No obstante, sería erróneo clasificar a Don Marcelino exclusivamente como un ilustre estudioso académico, perdido en la excelencia de los despachos universitarios o devoto de la densidad como única manera de ofrecer su esplendor intelectual. Hombre tremendamente sensible para las apreciaciones literarias, siempre procuró cultivar la artesanía de las palabras en cada una de sus obras. En los Heterodoxos, por ejemplo, el rigor intelectual de semejante trabajo no le impide flirtear con agudas y provocadoras ironías que refrendan la pretensión persuasiva del tratado, aireando más si cabe su genialidad innata con un vigor literario pocas veces reconocido. Fue además un excelente poeta, en la línea de un soberbio clasicismo que acaso las corrientes líricas de la época no contribuyeron a valorar en su justa medida.
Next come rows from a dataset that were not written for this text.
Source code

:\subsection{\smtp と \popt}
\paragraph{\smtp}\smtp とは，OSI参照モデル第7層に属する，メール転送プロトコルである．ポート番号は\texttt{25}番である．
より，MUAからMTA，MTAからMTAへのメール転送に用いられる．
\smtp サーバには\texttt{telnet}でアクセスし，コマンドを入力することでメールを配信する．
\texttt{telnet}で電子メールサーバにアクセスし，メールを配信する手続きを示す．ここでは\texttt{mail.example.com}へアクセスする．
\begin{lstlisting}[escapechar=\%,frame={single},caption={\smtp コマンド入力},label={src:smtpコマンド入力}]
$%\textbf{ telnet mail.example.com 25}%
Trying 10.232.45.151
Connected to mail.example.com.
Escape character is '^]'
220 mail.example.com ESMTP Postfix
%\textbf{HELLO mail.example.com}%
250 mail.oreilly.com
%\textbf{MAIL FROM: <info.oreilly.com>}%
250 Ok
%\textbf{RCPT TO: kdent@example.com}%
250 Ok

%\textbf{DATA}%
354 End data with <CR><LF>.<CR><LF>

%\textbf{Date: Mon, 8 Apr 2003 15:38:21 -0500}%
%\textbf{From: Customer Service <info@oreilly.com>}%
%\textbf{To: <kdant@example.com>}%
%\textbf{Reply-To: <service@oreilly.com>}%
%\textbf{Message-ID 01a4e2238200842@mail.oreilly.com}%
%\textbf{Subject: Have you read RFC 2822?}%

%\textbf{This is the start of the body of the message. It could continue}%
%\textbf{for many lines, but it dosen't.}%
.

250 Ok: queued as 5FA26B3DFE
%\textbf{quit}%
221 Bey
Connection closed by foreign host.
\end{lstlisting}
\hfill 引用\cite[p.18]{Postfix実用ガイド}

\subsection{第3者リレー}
Y este es el breve - e insuficiente, ay - homenaje que desde este espacio hemos querido brindar a tal titán de nuestras letras, a un hombre que pasó a la historia al designar a la misma historia como fiel compañera en la batalla. ¡Cuánto tendrá que esperar España para volver a engendrar a otro sabio así, capaz de sublimar el espíritu de un pueblo con tan solo la fuerza de la pluma y la palabra! Años, décadas, quizás; pero creo que en el fondo todos sabemos que a Marcelino Menéndez Pelayo nunca nadie osará desatarle la correa de las sandalias.